Out of the Ivory Tower and Into the Chat Rooms -- Are We Giving in Too Much to Technology?

Nancy Griffin Mims, Ed.D, Professor of Education, State University of West Georgia, nmims@westga.edu

Once upon a time professors pondered in offices, conducted research, and lectured to students sitting in straight rows in university classrooms. Students came to their professors for instruction; professors became personal gurus to many; their words were written down, digested and often repeated. Many long hours were spent in dark and musty libraries, searching the card catalogs, journals and other sources for literature reviews. Frustration was high when the typewriters ran out of ribbon or individual letters were unrecognizable because the keys were clogged with ink. Those days are somewhat- long gone. Gone, too, are those days when professors of academia sat in their ivory towers; students were in residence at the universities because off-campus sites were few, and distance learning meant either independent courses studies at a distance, or watching a televised series of lectures.
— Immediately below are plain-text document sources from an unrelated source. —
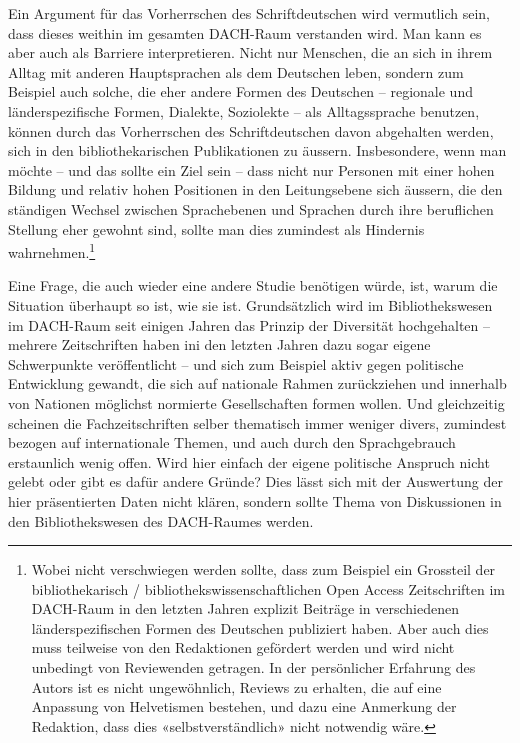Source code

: \documentclass[a4paper,
fontsize=11pt,
oneside,
numbers=noperiodatend,
parskip=half-,
bibliography=totoc,
final
]{scrartcl}
\begin{document}
Ein Argument für das Vorherrschen des Schriftdeutschen wird vermutlich
sein, dass dieses weithin im gesamten DACH-Raum verstanden wird. Man
kann es aber auch als Barriere interpretieren. Nicht nur Menschen, die
an sich in ihrem Alltag mit anderen Hauptsprachen als dem Deutschen
leben, sondern zum Beispiel auch solche, die eher andere Formen des
Deutschen -- regionale und länderspezifische Formen, Dialekte,
Soziolekte -- als Alltagssprache benutzen, können durch das Vorherrschen
des Schriftdeutschen davon abgehalten werden, sich in den
bibliothekarischen Publikationen zu äussern. Insbesondere, wenn man
möchte -- und das sollte ein Ziel sein -- dass nicht nur Personen mit
einer hohen Bildung und relativ hohen Positionen in den Leitungsebene
sich äussern, die den ständigen Wechsel zwischen Sprachebenen und
Sprachen durch ihre beruflichen Stellung eher gewohnt sind, sollte man
dies zumindest als Hindernis wahrnehmen.\footnote{Wobei nicht
  verschwiegen werden sollte, dass zum Beispiel ein Grossteil der
  bibliothekarisch / bibliothekswissenschaftlichen Open Access
  Zeitschriften im DACH-Raum in den letzten Jahren explizit Beiträge in
  verschiedenen länderspezifischen Formen des Deutschen publiziert
  haben. Aber auch dies muss teilweise von den Redaktionen gefördert
  werden und wird nicht unbedingt von Reviewenden getragen. In der
  persönlicher Erfahrung des Autors ist es nicht ungewöhnlich, Reviews
  zu erhalten, die auf eine Anpassung von Helvetismen bestehen, und dazu
  eine Anmerkung der Redaktion, dass dies «selbstverständlich» nicht
  notwendig wäre.}

Eine Frage, die auch wieder eine andere Studie benötigen würde, ist,
warum die Situation überhaupt so ist, wie sie ist. Grundsätzlich wird im
Bibliothekswesen im DACH-Raum seit einigen Jahren das Prinzip der
Diversität hochgehalten -- mehrere Zeitschriften haben ini den letzten
Jahren dazu sogar eigene Schwerpunkte veröffentlicht -- und sich zum
Beispiel aktiv gegen politische Entwicklung gewandt, die sich auf
nationale Rahmen zurückziehen und innerhalb von Nationen möglichst
normierte Gesellschaften formen wollen. Und gleichzeitig scheinen die
Fachzeitschriften selber thematisch immer weniger divers, zumindest
bezogen auf internationale Themen, und auch durch den Sprachgebrauch
erstaunlich wenig offen. Wird hier einfach der eigene politische
Anspruch nicht gelebt oder gibt es dafür andere Gründe? Dies lässt sich
mit der Auswertung der hier präsentierten Daten nicht klären, sondern
sollte Thema von Diskussionen in den Bibliothekswesen des DACH-Raumes
werden.
\end{document}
While we are reminiscing, gone is the stereotypical professor attire: jacket with patched elbows.

Enter the 1990's where professors do research from their offices, word processors make revisions easy and students live miles away from campus. Distance learning is by satellite, on-line learning is done through computers and web sites, and both faculty and students enter chat rooms to discuss the latest research, articles and issues. Professor's dress codes change with the seasons or who the guest speaker happens to be. One of the biggest questions is how long will it be before even more changes take place. Arthur Schostak, a futurist from Drexel University, recently reported to a group of educators, that the new "Dick Tracy" style computer would be available in June of 1998. With events such as this becoming commonplace, the answer appears to be non-existent. A better question may be how do we cope and realistically use these changes?

Many of us have fond memories of the "old days," however, as the professorate moves into the new millennium, we must be prepared to work with the tools best known to our students. A few of our graduate students still express amazement with changes as evidenced by this student's remarks:

Our Library has certainly changed over the past fourteen years! There is no card catalog as I walk in the door. The copy machines operate by using a card instead of nickels. The microfilm machines are in a different location. At least the journals and the restroom are located in the same area. I feel antique!

On the other hand, the amazement changes to appreciation of the ease in access as the student further states "But I must admit; I am thrilled that I am able to complete the research for my paper in a few short hours".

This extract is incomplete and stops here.